An anonymous reader writes: A Kurdish region of Syria that borders territory held by the Islamic State militant group (ISIS) has received an $11,000 donation in allegedly stolen bitcoin from a vigilante hacker. (paywalled, alternate source) The pseudonymous Phineas Fisher donated 25 bitcoins to a crowdfunding campaign set up by members of the Rojava region's economic committee, described by Fisher as "one of the most inspiring revolutionary projects in the world." Fisher claims that the bitcoin donation, recorded publicly on the blockchain ledger and listed on the crowdfunding campaign page, came from hacking into a bank. "The money did come from robbing a bank," Fisher said. "Bank robbing is more viable than ever, it's just done differently these days."Phisher adds: "Unfortunately, our world is backwards. You get rich by doing bad things and go to jail for doing good."

2 of 66 comments (clear)

  1. No, it is NOT fuzzy by ClickOnThis · · Score: 5, Informative

    Stolen property is stolen property. You can't un-steal it by giving it to a cause, no matter how worthy.

    --
    If it weren't for deadlines, nothing would be late.
    1. Re:No, it is NOT fuzzy by Anonymous Coward · · Score: 2, Informative

      Wow, it's 2016 and people still believe this bullshit?

      Over half of the subprime mortgages were created by non-bank entities that the government did not regulate (like General Motors, who had sunk a ton of money into a website you might have heard of called "ditech.com" ... any wonder why they needed a bailout when the other car companies didn't?). Further, even with the anti-redlining rules in place, the regulations that the government had still mandated that some level of due diligence was required. The undocumented NINJA loans were completely noncompliant with even the reduced requirements for subprime loans. Banks created those loans themselves all on their own initiative because they believed that they could get them rated AAA++++ and sold on to other suckers without being left holding the bag.

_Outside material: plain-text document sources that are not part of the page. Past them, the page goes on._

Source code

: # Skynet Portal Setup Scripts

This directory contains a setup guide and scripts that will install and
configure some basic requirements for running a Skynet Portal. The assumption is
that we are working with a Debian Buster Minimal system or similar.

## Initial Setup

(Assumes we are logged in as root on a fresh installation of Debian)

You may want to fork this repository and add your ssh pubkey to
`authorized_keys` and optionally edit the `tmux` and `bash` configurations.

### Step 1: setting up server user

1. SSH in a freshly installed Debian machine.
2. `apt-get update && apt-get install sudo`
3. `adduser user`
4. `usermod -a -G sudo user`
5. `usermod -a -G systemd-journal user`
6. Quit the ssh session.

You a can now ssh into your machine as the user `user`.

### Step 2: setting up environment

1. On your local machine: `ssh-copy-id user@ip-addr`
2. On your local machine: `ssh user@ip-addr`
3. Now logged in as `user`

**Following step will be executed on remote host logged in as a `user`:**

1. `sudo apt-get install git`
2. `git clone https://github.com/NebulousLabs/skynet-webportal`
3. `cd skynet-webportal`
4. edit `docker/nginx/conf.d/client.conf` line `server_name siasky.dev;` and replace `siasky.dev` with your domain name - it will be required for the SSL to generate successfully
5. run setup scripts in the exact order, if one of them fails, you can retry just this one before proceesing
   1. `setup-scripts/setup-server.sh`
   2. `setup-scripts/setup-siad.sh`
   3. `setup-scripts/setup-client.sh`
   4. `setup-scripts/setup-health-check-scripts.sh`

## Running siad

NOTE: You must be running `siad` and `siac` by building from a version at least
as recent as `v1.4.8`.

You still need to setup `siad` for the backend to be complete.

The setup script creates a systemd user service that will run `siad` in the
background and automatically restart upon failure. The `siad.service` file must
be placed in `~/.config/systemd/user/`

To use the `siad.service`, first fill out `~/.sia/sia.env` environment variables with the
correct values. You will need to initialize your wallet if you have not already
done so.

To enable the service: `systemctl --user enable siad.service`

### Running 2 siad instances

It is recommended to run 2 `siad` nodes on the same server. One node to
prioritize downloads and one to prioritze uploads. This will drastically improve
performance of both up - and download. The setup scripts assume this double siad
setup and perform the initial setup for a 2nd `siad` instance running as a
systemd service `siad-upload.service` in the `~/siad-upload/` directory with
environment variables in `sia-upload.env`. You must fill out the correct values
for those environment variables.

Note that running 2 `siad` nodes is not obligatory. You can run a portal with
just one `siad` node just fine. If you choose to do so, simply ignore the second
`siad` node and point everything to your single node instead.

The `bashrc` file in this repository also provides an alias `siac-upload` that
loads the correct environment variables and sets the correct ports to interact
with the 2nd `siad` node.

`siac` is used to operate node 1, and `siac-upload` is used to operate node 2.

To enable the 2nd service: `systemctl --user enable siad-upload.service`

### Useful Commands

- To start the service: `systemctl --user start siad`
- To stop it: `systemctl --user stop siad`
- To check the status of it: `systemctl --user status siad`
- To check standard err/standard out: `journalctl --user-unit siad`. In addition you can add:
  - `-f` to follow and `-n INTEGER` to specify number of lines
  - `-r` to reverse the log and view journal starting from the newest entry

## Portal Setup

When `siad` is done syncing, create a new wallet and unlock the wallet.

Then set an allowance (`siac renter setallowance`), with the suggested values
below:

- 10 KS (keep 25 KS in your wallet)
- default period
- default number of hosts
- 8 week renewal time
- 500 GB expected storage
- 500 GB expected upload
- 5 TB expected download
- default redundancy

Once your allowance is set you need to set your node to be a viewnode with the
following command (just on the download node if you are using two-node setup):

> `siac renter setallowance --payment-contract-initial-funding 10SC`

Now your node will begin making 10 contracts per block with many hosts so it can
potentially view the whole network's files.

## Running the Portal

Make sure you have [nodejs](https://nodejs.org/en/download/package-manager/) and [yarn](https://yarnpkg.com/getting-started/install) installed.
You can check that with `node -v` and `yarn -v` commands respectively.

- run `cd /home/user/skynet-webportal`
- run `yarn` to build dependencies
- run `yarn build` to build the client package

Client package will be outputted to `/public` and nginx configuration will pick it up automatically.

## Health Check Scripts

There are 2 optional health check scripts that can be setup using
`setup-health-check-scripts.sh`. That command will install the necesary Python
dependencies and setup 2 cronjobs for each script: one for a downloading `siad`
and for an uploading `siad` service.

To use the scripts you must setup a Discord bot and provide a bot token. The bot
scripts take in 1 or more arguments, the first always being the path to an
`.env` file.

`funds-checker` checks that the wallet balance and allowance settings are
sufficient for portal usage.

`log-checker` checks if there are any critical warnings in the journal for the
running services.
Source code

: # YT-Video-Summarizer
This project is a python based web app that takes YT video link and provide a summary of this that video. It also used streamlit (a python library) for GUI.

      If you want someone to blame for the mess, then if Moodys, SnP, and the rest had actually reviewed the documentation (or lack thereof) and rated these loans junk, Fannie and Freddie wouldn't have bought any of them to back their prime mortgage insurance. Of course, neither would anyone else, and the banks would have quickly stopped creating these instruments when they ended up without any suckers to sell them to.